*** THE RECORDS ***
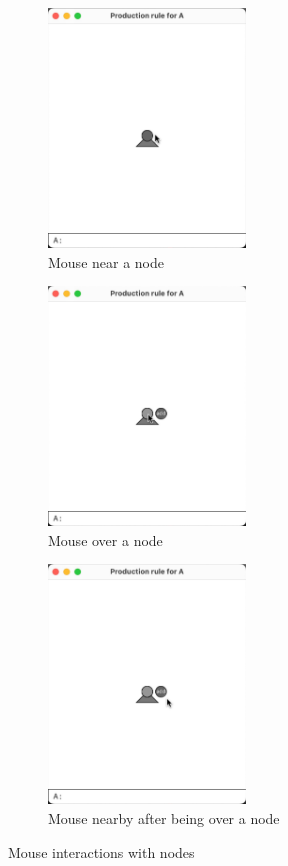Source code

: \documentclass[12pt,twoside]{reedthesis}
\begin{document}
	\begin{figure}[h]
	\centering
	\begin{subfigure}{0.5\textwidth}
		\centering
		\includegraphics[height = 2.5in, frame]{Images/HowItWorks4A}
		\caption{Mouse near a node}
		\label {HowItWorks4A}
	\end{subfigure}%
	\begin{subfigure}{0.5\textwidth}
		\centering
		\includegraphics[height = 2.5in, frame]{Images/HowItWorks4B}
		\caption{Mouse over a node}
		\label {HowItWorks4B}
	\end{subfigure}
	\begin{subfigure}{0.5\textwidth}
		\centering
		\includegraphics[height = 2.5in, frame]{Images/HowItWorks4C}
		\caption{Mouse nearby after being over a node}
		\label {HowItWorks4C}
	\end{subfigure}
	\caption{Mouse interactions with nodes}
	\label{MouseInteraction}
	\end{figure}
\end{document}
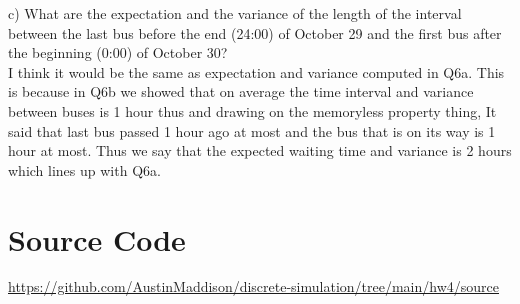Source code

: \documentclass[twocolumn]{article}
\begin{document}
\noindent
\mm c) What are the expectation and the variance of the length of the interval between
the last bus before the end (24:00) of October 29 and the first bus after the
beginning (0:00) of October 30? \normalfont\\

I think it would be the same as expectation and variance computed in Q6a. This is because in Q6b we showed that on average the time interval and variance between buses is 1 hour thus and drawing on the memoryless property thing, It said that last bus passed 1 hour ago at most and the bus that is on its way is 1 hour at most. Thus we say that the expected waiting time and variance is 2 hours which lines up with Q6a. 


	


\section*{Source Code}
\href{https://github.com/AustinMaddison/discrete-simulation/tree/main/HW4/source}{https://github.com/AustinMaddison/discrete-simulation/tree/main/hw4/source}

%
%
\end{document}
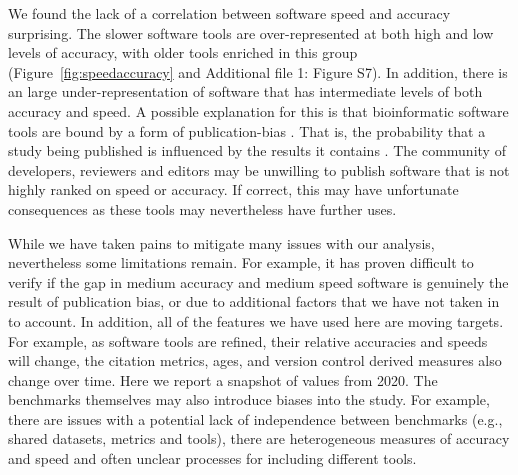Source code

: \documentclass{bmcart}
\begin{document}
We found the lack of a correlation between software speed and accuracy
surprising.  The slower software tools are over-represented at both
high and low levels of accuracy{\color{red}, with older tools enriched in this group} (Figure~\ref{fig:speedaccuracy} {\color{red}and Additional file 1: Figure S7}).
In addition, there is an large under-representation of software that has
intermediate levels of both accuracy and speed. A possible explanation
for this is that bioinformatic software tools are bound by a form of
publication-bias \cite{Boulesteix2015-am,Nissen:2016}. That is, the
probability that a study being published is influenced by the results
it contains \cite{sterling1995publication}. The community of
developers, reviewers and editors may be unwilling to publish software
that is not highly ranked on speed or accuracy. If correct, this may
have unfortunate consequences as these tools may {\color{red}nevertheless} have further uses.







While we have taken pains to mitigate many issues with our analysis, nevertheless 
some limitations remain. For example, it has proven difficult to verify if the gap in medium accuracy 
and medium speed software is genuinely the result of publication bias, or due to additional factors that we have 
not taken in to account. In addition, all of the features we have used here are moving targets. For example, as software 
tools are refined, their relative accuracies and speeds will change, the citation metrics, ages, and version control 
derived measures also change over time. Here we report a snapshot of values from 2020.  The benchmarks themselves may 
also introduce biases into the study. For example, there are issues with a potential lack of independence between benchmarks 
(e.g., shared datasets, metrics and tools), there are heterogeneous measures of accuracy and speed and often unclear 
processes for including different tools. 
\end{document}
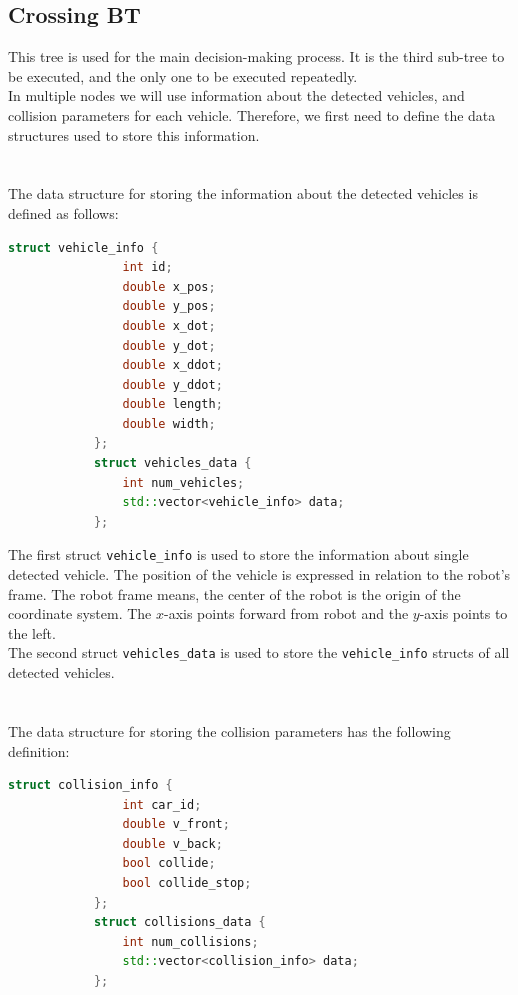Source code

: \subsection{Crossing BT}
\label{sec:Crossing-BT-impl}
    This tree is used for the main decision-making process. It is the third sub-tree to be executed, and the only one to be executed repeatedly.\\
    In multiple nodes we will use information about the detected vehicles, and collision parameters for each vehicle. Therefore, we first need to define the data structures used to store this information.\\\\
    \\
        The data structure for storing the information about the detected vehicles is defined as follows:
        \begin{lstlisting}[language=C++, caption={Vehicle data structure}, label={lst:vehicle_data}]
            struct vehicle_info {
                int id;
                double x_pos;
                double y_pos;
                double x_dot;
                double y_dot;
                double x_ddot;
                double y_ddot;
                double length;
                double width;
            };
            struct vehicles_data {
                int num_vehicles;
                std::vector<vehicle_info> data;
            };
        \end{lstlisting}
        The first struct \texttt{vehicle\_info} is used to store the information about single detected vehicle. The position of the vehicle is expressed in relation to the robot's frame. The robot frame means, the center of the robot is the origin of the coordinate system. The $x$-axis points forward from robot and the $y$-axis points to the left.\\
        The second struct \texttt{vehicles\_data} is used to store the \texttt{vehicle\_info} structs of all detected vehicles.\\\\
    \\
        The data structure for storing the collision parameters has the following definition:
        \begin{lstlisting}[language=C++, caption={Collision data structure}, label={lst:collision_data}]
            struct collision_info {
                int car_id;
                double v_front;
                double v_back;
                bool collide;
                bool collide_stop;
            };
            struct collisions_data {
                int num_collisions;
                std::vector<collision_info> data;
            };
        \end{lstlisting}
*** End of THE RECORDS ***
Given the listing, work out the number of lines in which the word "Images" is found, and supply only that number.

3